На крики выбежала испуганная пожилая медсестра и, увидев нас, жестом указала на стеклянную дверь с надписью «Манипуляционный кабинет». Оля распахнула дверь, я внёс бездыханного друга, уложил на топчан. Его глаза были чуть приоткрыты. Медсестра бесцеремонно оттолкнула меня в сторону и принялась прощупывать пульс у него на шее, на ходу требуя от нас выйти из кабинета.

Через полминуты дверь открылась, и женщина сухо спросила:

– Вы кым йому будэтэ?

По тону её голоса стало окончательно ясно – Вовка умер. А я смотрел на эту тётку, понимал, что это правда, но всё равно не верил. Я не мог поверить, что мой друг может вот так просто взять и сдаться. Что близкого, почти родного  человека, который всегда был в моей жизни, вдруг в один миг не стало.

– Да не мог он умереть! – закричал я, не понимая что творю. – Он живой был пять минут назад!
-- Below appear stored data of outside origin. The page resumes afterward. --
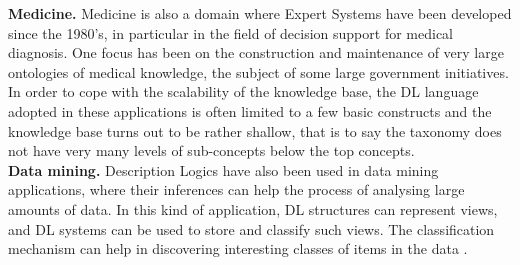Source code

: \documentclass[a4paper, 11pt, oneside]{elsarticle}
\begin{document}
\textbf{Medicine.} Medicine is also a domain where Expert Systems have been developed since the 1980’s, in particular in the field of decision support for medical diagnosis. One focus has been on the construction and maintenance of very large ontologies of medical knowledge, the subject of some large government initiatives.
In order to cope with the scalability of the knowledge base, the DL language adopted in these applications is often limited to a few basic constructs and the knowledge base turns out to be rather shallow, that is to say the taxonomy does not have very many levels of sub-concepts below the top concepts.\\

\textbf{Data mining.} Description Logics have also been used in data mining applications, where their inferences can help the process of analysing large amounts of data.
In this kind of application, DL structures can represent views, and DL systems can be used to store and classify such views. The classification mechanism can help in discovering interesting classes of items in the data
\cite{Nardi:2003:IDL:885746.885748}.

\newpage
\end{document}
Электрошок давай!

– Кажу вам, помер вин.

Я достал из кармана Вовкин пистолет и направил его на медсестру.

– Электрошок давай, сука! Где врач?!

– Та бог с тобою, сынку! Якый врач в чотыры ранку? Дома вин, спыть ще! – как-то даже не пугаясь оружия отвечала та. – И якый ще шок? В нас на всю больныцю тилькы дви капильницы, та и то на одний ножка зламана. И бильше ничого нема. Вам бы в район нада, та вже без толку…

Она, не обращая внимания на оружие, подошла ко мне и, похлопывая по плечу, кивнула.

– Шо ж тут вже зробыш, сынку? Така, выдно, в нього доля…

Я долго стоял на коленях, уткнувшись лицом в Вовкино плечо, и молил его о прощении, как будто он ещё мог это сделать. Просил простить за то, что не уберёг, за то, что не успел… Умолял простить за то, что не вернулся тогда к нему через неделю, как обещал. Я впивался в окровавленную одежду своего единственного друга и умолял простить за то, что не сдержал данного когда-то самому себе обещания – не предавать ни за что и никогда. Я просил о прощении, зная, что уже никогда его не получу. И слово «никогда» тяжёлым камнем легло в сердце на всю оставшуюся жизнь.